Emmanuel Macron’s challenge | The French president’s talks with Vladimir Putin in Russia this week on salvaging the Iranian nuclear deal just got more complicated. U.S. Secretary of State Mike Pompeo yesterday set out 12 demands for Iran that go beyond the 2015 accord to issues such as withdrawing forces from Syria, where the Islamic Republic is Russia’s ally in fighting to preserve President Bashar al-Assad’s regime. Pompeo threatened “the strongest sanctions in history” unless the terms are met.
Maxing out | The U.S. began stepping up its use of sanctions after the Sept. 11 attacks, deploying them against terror suspects and their financial backers. And in year two of the Trump administration, the number of financial penalties has hit a high. But as Ben Holland writes, the response to the president’s decision to pull out of the Iran deal shows U.S. sanction power may be reaching its limit.
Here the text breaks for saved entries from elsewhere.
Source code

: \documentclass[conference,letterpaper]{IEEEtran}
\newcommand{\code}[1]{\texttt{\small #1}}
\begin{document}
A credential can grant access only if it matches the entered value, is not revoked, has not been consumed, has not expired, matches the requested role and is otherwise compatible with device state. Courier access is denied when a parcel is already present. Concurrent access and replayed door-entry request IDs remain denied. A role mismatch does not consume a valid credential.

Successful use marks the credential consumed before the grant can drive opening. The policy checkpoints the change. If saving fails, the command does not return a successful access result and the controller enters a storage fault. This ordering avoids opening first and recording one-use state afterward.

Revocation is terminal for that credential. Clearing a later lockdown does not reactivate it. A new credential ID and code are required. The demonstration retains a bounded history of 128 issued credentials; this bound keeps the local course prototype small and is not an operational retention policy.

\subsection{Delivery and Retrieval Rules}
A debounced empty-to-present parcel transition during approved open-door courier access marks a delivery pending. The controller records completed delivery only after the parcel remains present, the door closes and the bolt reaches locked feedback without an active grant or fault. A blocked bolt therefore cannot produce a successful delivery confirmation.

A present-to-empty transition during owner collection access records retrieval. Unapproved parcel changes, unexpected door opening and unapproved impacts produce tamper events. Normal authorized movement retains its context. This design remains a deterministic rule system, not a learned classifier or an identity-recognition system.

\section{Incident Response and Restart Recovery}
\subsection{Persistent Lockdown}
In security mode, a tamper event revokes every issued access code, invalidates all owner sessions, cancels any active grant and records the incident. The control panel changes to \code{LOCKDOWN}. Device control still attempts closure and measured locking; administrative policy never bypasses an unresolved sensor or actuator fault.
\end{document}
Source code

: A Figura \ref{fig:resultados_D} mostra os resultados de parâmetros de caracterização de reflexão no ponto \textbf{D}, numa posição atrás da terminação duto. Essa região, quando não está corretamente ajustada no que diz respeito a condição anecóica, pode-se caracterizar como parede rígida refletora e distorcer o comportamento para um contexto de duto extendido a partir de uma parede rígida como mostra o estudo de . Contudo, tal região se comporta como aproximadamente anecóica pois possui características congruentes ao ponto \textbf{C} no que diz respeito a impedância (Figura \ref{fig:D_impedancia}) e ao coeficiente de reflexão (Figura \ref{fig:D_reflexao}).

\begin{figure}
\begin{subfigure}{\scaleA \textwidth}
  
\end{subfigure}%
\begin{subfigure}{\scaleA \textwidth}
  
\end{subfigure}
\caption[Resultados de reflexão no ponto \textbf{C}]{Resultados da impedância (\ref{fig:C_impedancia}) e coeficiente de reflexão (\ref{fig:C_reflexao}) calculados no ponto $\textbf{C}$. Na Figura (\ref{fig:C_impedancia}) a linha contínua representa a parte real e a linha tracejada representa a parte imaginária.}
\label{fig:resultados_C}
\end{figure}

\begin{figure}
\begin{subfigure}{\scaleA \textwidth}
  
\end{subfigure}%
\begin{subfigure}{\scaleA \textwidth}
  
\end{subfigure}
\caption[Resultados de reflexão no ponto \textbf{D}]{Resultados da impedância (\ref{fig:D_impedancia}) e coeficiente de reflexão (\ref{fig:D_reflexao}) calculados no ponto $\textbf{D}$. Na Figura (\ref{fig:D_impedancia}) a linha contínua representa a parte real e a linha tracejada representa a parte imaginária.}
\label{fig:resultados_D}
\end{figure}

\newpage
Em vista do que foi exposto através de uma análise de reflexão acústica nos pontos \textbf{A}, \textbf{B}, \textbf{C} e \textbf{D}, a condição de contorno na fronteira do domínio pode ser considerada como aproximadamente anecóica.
A novice in office | The way things are shaping up in Italy, the next prime minister will have to manage two populist heavyweights with no power base of his own. And it’ll be his first proper job in politics. Law professor Giuseppe Conte’s name was put forward for the job yesterday by the coalition, but the head of state is still considering whether to formally nominate him.
Brexit machinations | Is Britain, which sandwiched the 2016 Brexit referendum with general elections in 2015 and 2017, headed for yet another national ballot in 2018? The pound fell to its lowest level this year yesterday amid speculation a snap general election could be called. Rob Hutton and Charlotte Ryan explain why that probably wouldn’t solve the problem that triggered it.
Risky business? | The U.S. Defense Department’s efforts to recruit a more tech-savvy workforce are bumping up against the question of whether owning Bitcoins (or lesser-known cryptocurrencies such as Ripple and Ethereum) is an indicator of risky personal behavior. Daniel Flatley takes a closer look at the Pentagon debate over whether to subject such investors to extra scrutiny before giving them security clearances.
What to watch today:
- A primary runoff election in Texas offers a test of efforts by the Democrats in Washington to prevent a progressive insurgency from imperiling their bid for a House majority in November’s midterms. Sahil Kapur examines the strategy.
- Facebook co-founder Mark Zuckerberg, who has so far refused to appear before U.K. lawmakers over the Cambridge Analytica scandal, will be grilled by European Parliament members from 6:15 p.m. in Brussels.
And finally… Trump went from TV to the White House. Now Barack and Michelle Obama are headed in the opposite direction after agreeing a multiyear deal to produce a “diverse mix” of programs for video-streaming service Netflix. There’ll be no shortage of Hollywood celebrities eager to associate with their star power. In a dig perhaps at their White House successor, the Obamas have called their production company Higher Ground.